### DIRECTIONS FOR THIS TASK:
The pictures in the data below are to be omitted; all else must be duplicated exactly.

### THE INPUT:
-- Opening Marker --
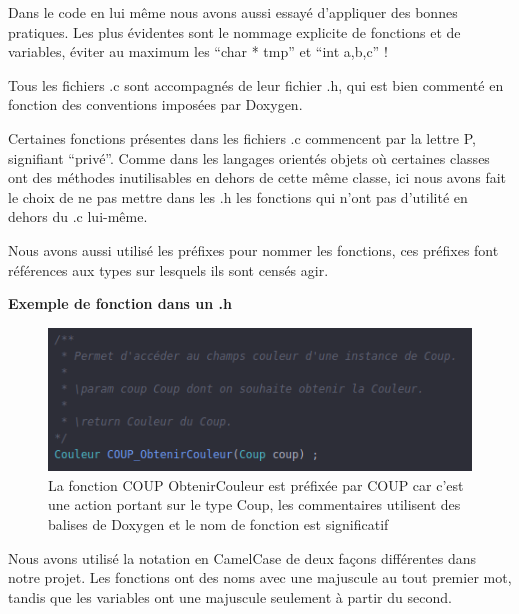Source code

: \hspace{3em}
Dans le code en lui même nous avons aussi essayé d’appliquer des bonnes pratiques. Les plus évidentes sont le nommage explicite de fonctions et de variables, éviter au maximum les “char * tmp” et “int a,b,c” !

	Tous les fichiers .c sont accompagnés de leur fichier .h, qui est bien commenté en fonction des conventions imposées par Doxygen.

Certaines fonctions présentes dans les fichiers .c commencent par la lettre P, signifiant “privé”. Comme dans les langages orientés objets où certaines classes ont des méthodes inutilisables en dehors de cette même classe, ici nous avons fait le choix de ne pas mettre dans les .h les fonctions qui n’ont pas d’utilité en dehors du .c lui-même.

	Nous avons aussi utilisé les préfixes pour nommer les fonctions, ces préfixes font références aux types sur lesquels ils sont censés agir.

  \begin{center}
  \textbf{Exemple de fonction dans un .h}
  \end{center}
  \begin{figure}[h]
    \includegraphics[width=18cm]{./sourcesIMAGES/obtenircouleur.png}
    \caption{La fonction COUP ObtenirCouleur est préfixée par COUP car c’est une action portant sur le type Coup, les commentaires utilisent des balises de Doxygen et le nom de fonction est significatif}
  \end{figure}

  Nous avons utilisé la notation en CamelCase de deux façons différentes dans notre projet. Les fonctions ont des noms avec une majuscule au tout premier mot, tandis que les variables ont une majuscule seulement à partir du second.
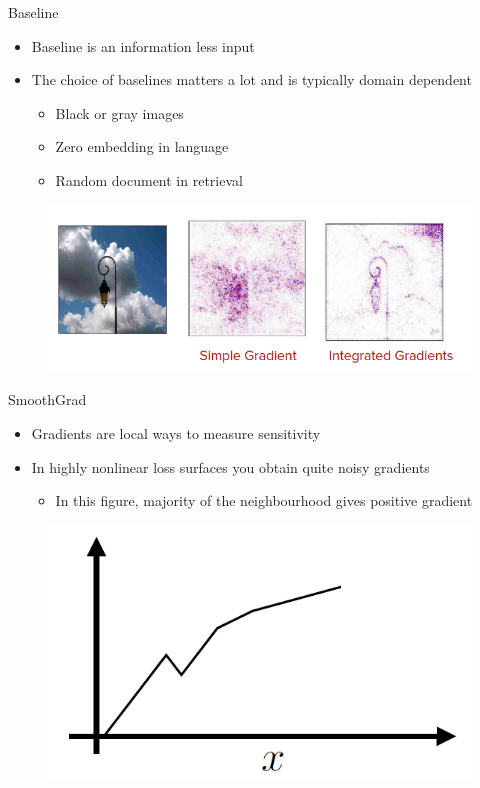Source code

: \documentclass[11pt,compress,t,notes=noshow, aspectratio=169, xcolor=table]{beamer}
\begin{document}
\begin{frame}{Baseline}
    \begin{itemize}
        \item Baseline is an information less input
        \item The choice of baselines matters a lot and is typically domain dependent
        \begin{itemize}
            \item Black or gray images
            \item Zero embedding in language
            \item Random document in retrieval
        \end{itemize}
    \end{itemize}
    \begin{figure}
        \centering
        \includegraphics[scale=.5]{bild25}
    \end{figure}
\end{frame}

\begin{frame}{SmoothGrad}
    \begin{itemize}
        \item Gradients are local ways to measure sensitivity
        \item In highly nonlinear loss surfaces you obtain quite noisy gradients
        \begin{itemize}
            \item In this figure, majority of the neighbourhood gives positive gradient
        \end{itemize}
    \end{itemize}
    \begin{figure}
        \centering
        \includegraphics[width=0.6\linewidth]{bild26}
    \end{figure}
\end{frame}
\end{document}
-- Closing Marker --
### EXPECTED ANSWER:
Source code

: \hspace{3em}
Dans le code en lui même nous avons aussi essayé d’appliquer des bonnes pratiques. Les plus évidentes sont le nommage explicite de fonctions et de variables, éviter au maximum les “char * tmp” et “int a,b,c” !

	Tous les fichiers .c sont accompagnés de leur fichier .h, qui est bien commenté en fonction des conventions imposées par Doxygen.

Certaines fonctions présentes dans les fichiers .c commencent par la lettre P, signifiant “privé”. Comme dans les langages orientés objets où certaines classes ont des méthodes inutilisables en dehors de cette même classe, ici nous avons fait le choix de ne pas mettre dans les .h les fonctions qui n’ont pas d’utilité en dehors du .c lui-même.

	Nous avons aussi utilisé les préfixes pour nommer les fonctions, ces préfixes font références aux types sur lesquels ils sont censés agir.

  \begin{center}
  \textbf{Exemple de fonction dans un .h}
  \end{center}
  \begin{figure}[h]
    \includegraphics[width=18cm]{./sourcesIMAGES/obtenircouleur.png}
    \caption{La fonction COUP ObtenirCouleur est préfixée par COUP car c’est une action portant sur le type Coup, les commentaires utilisent des balises de Doxygen et le nom de fonction est significatif}
  \end{figure}

  Nous avons utilisé la notation en CamelCase de deux façons différentes dans notre projet. Les fonctions ont des noms avec une majuscule au tout premier mot, tandis que les variables ont une majuscule seulement à partir du second.
Source code

: \documentclass[11pt,compress,t,notes=noshow, aspectratio=169, xcolor=table]{beamer}
\begin{document}
\begin{frame}{Baseline}
    \begin{itemize}
        \item Baseline is an information less input
        \item The choice of baselines matters a lot and is typically domain dependent
        \begin{itemize}
            \item Black or gray images
            \item Zero embedding in language
            \item Random document in retrieval
        \end{itemize}
    \end{itemize}
    \begin{figure}
        \centering
        \includegraphics[scale=.5]{bild25}
    \end{figure}
\end{frame}

\begin{frame}{SmoothGrad}
    \begin{itemize}
        \item Gradients are local ways to measure sensitivity
        \item In highly nonlinear loss surfaces you obtain quite noisy gradients
        \begin{itemize}
            \item In this figure, majority of the neighbourhood gives positive gradient
        \end{itemize}
    \end{itemize}
    \begin{figure}
        \centering
        \includegraphics[width=0.6\linewidth]{bild26}
    \end{figure}
\end{frame}
\end{document}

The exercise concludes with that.